Activity: Below are lines of data; restate word for word those running from the line containing "[Broeder 2022]: https://doi.org/10.5281/zenodo.7825693" to the line containing "[Soiland-Reyes 2022b]: ../../2022/phd/fdo-with-ro-crate/", inclusive, and no others.

Records provided:
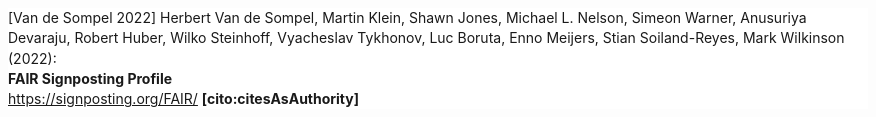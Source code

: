 [Van de Sompel 2022]: https://signposting.org/FAIR/ "FAIR Signposting profile"
\[Van de Sompel 2022\] Herbert Van de Sompel, Martin Klein, Shawn Jones, Michael L. Nelson, Simeon Warner, Anusuriya Devaraju, Robert Huber, Wilko Steinhoff, Vyacheslav Tykhonov, Luc Boruta, Enno Meijers, Stian Soiland-Reyes, Mark Wilkinson (2022):  
**FAIR Signposting Profile**  
<https://signposting.org/FAIR/> 
**\[cito:citesAsAuthority\]**




[Anders 2023]: https://doi.org/10.5281/zenodo.7824714 "FAIR Digital Object technical overview"
[Broeder 2022]: https://doi.org/10.5281/zenodo.7825693 "FDO – kernel attributes & metadata"
[Castro 2023]: https://www.tib-op.org/ojs/index.php/CoRDI/article/view/396/577 "RO-Crates meets FAIR Digital Objects"
[De Smedt 2020]: https://doi.org/10.3390/publications8020021 "FAIR Digital Objects for Science"
[FDO 2022]: https://doi.org/10.3897/rio.coll.190 "FDO 2022"
[Gray 2017]: https://ceur-ws.org/Vol-1963/paper579.pdf "Bioschemas"
[Islam 2023]: https://docs.google.com/document/d/1hj5M9Cko5LduDv1H8CUYdGocg_B3YUf6MafoZPHPaec "RFC: DiSSCo kernel and digital specimen FDO record attributes"
[Lannom 2022]: https://doi.org/10.5281/zenodo.7825703 "FDO configuration types"
[Soiland-Reyes 2022a]: ../../2022/phd/ro-crate/ "Packaging research artefacts with RO-Crate"
[Soiland-Reyes 2022b]: ../../2022/phd/fdo-with-ro-crate/ "Creating lightweight FAIR Digital Objects with RO-Crate"
[Soiland-Reyes 2022c]: ../../2022/phd/updating-ld-for-fdo/ "Updating Linked Data practices for FAIR Digital Object principles"
[Soiland-Reyes 2023]: https://signposting.readthedocs.io/ "Signposting link parser library"
[Tupelo-Schneck]: https://www.rd-alliance.org/sites/default/files/Cordra.2022.pdf "Brief introduction to Cordra & DOIP"
[Van de Sompel 2015]: https://doi.org/10.1045/november2015-vandesompel "Reminiscing about 15 years of interoperability efforts"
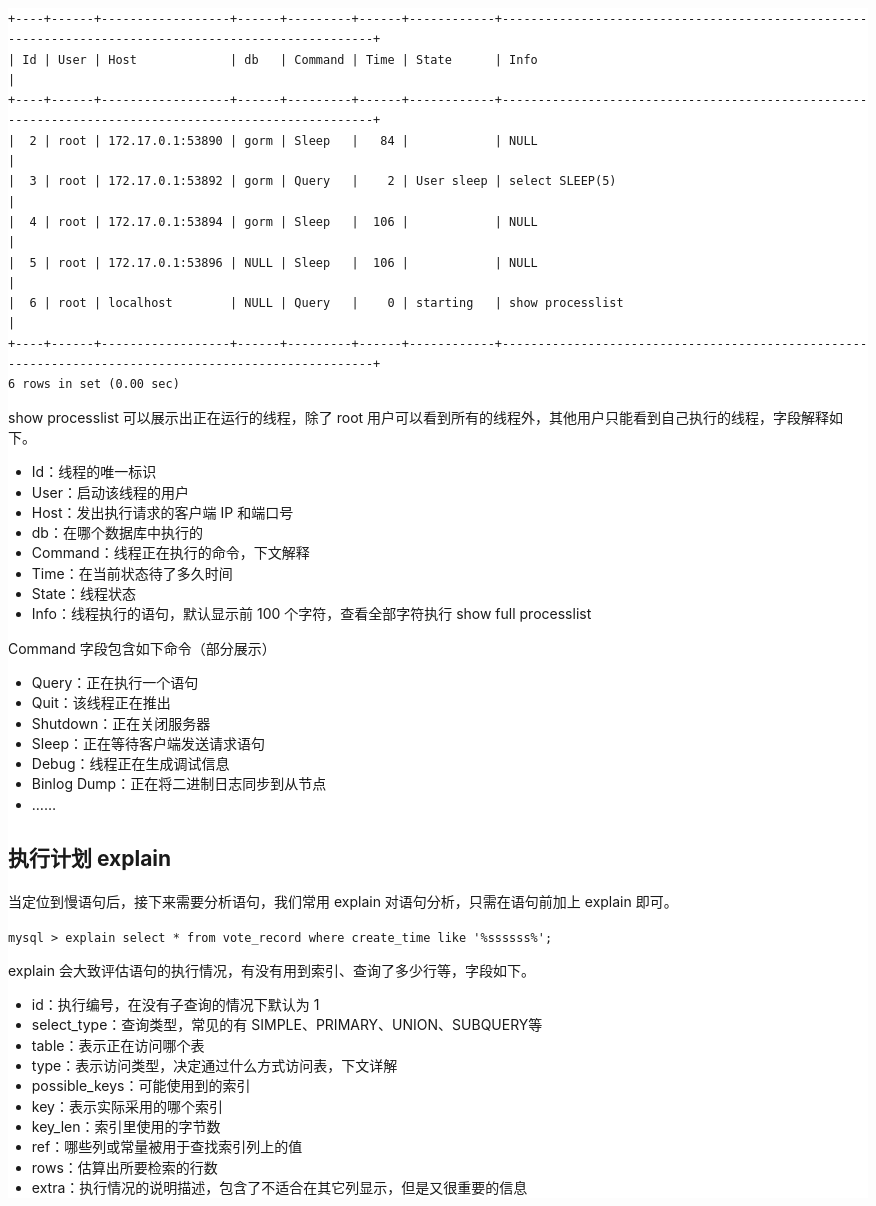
 ```shell
+----+------+------------------+------+---------+------+------------+------------------------------------------------------------------------------------------------------+
| Id | User | Host             | db   | Command | Time | State      | Info                                                                                                 |
+----+------+------------------+------+---------+------+------------+------------------------------------------------------------------------------------------------------+
|  2 | root | 172.17.0.1:53890 | gorm | Sleep   |   84 |            | NULL                                                                                                 |
|  3 | root | 172.17.0.1:53892 | gorm | Query   |    2 | User sleep | select SLEEP(5)                                                                                      |
|  4 | root | 172.17.0.1:53894 | gorm | Sleep   |  106 |            | NULL                                                                                                 |
|  5 | root | 172.17.0.1:53896 | NULL | Sleep   |  106 |            | NULL                                                                                                 |
|  6 | root | localhost        | NULL | Query   |    0 | starting   | show processlist                                                                                     |
+----+------+------------------+------+---------+------+------------+------------------------------------------------------------------------------------------------------+
6 rows in set (0.00 sec)
```

show processlist 可以展示出正在运行的线程，除了 root 用户可以看到所有的线程外，其他用户只能看到自己执行的线程，字段解释如下。

- Id：线程的唯一标识
- User：启动该线程的用户
- Host：发出执行请求的客户端 IP 和端口号
- db：在哪个数据库中执行的
- Command：线程正在执行的命令，下文解释
- Time：在当前状态待了多久时间
- State：线程状态
- Info：线程执行的语句，默认显示前 100 个字符，查看全部字符执行 show full processlist

Command 字段包含如下命令（部分展示）

- Query：正在执行一个语句
- Quit：该线程正在推出
- Shutdown：正在关闭服务器
- Sleep：正在等待客户端发送请求语句
- Debug：线程正在生成调试信息
- Binlog Dump：正在将二进制日志同步到从节点
- ……

## 执行计划 explain

当定位到慢语句后，接下来需要分析语句，我们常用 explain 对语句分析，只需在语句前加上 explain 即可。

```shell
mysql > explain select * from vote_record where create_time like '%ssssss%';
```

explain 会大致评估语句的执行情况，有没有用到索引、查询了多少行等，字段如下。

- id：执行编号，在没有子查询的情况下默认为 1 
- select_type：查询类型，常见的有 SIMPLE、PRIMARY、UNION、SUBQUERY等
- table：表示正在访问哪个表
- type：表示访问类型，决定通过什么方式访问表，下文详解
- possible_keys：可能使用到的索引
- key：表示实际采用的哪个索引
- key_len：索引里使用的字节数
- ref：哪些列或常量被用于查找索引列上的值
- rows：估算出所要检索的行数
- extra：执行情况的说明描述，包含了不适合在其它列显示，但是又很重要的信息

Task response:
[Broeder 2022]: https://doi.org/10.5281/zenodo.7825693 "FDO – kernel attributes & metadata"
[Castro 2023]: https://www.tib-op.org/ojs/index.php/CoRDI/article/view/396/577 "RO-Crates meets FAIR Digital Objects"
[De Smedt 2020]: https://doi.org/10.3390/publications8020021 "FAIR Digital Objects for Science"
[FDO 2022]: https://doi.org/10.3897/rio.coll.190 "FDO 2022"
[Gray 2017]: https://ceur-ws.org/Vol-1963/paper579.pdf "Bioschemas"
[Islam 2023]: https://docs.google.com/document/d/1hj5M9Cko5LduDv1H8CUYdGocg_B3YUf6MafoZPHPaec "RFC: DiSSCo kernel and digital specimen FDO record attributes"
[Lannom 2022]: https://doi.org/10.5281/zenodo.7825703 "FDO configuration types"
[Soiland-Reyes 2022a]: ../../2022/phd/ro-crate/ "Packaging research artefacts with RO-Crate"
[Soiland-Reyes 2022b]: ../../2022/phd/fdo-with-ro-crate/ "Creating lightweight FAIR Digital Objects with RO-Crate"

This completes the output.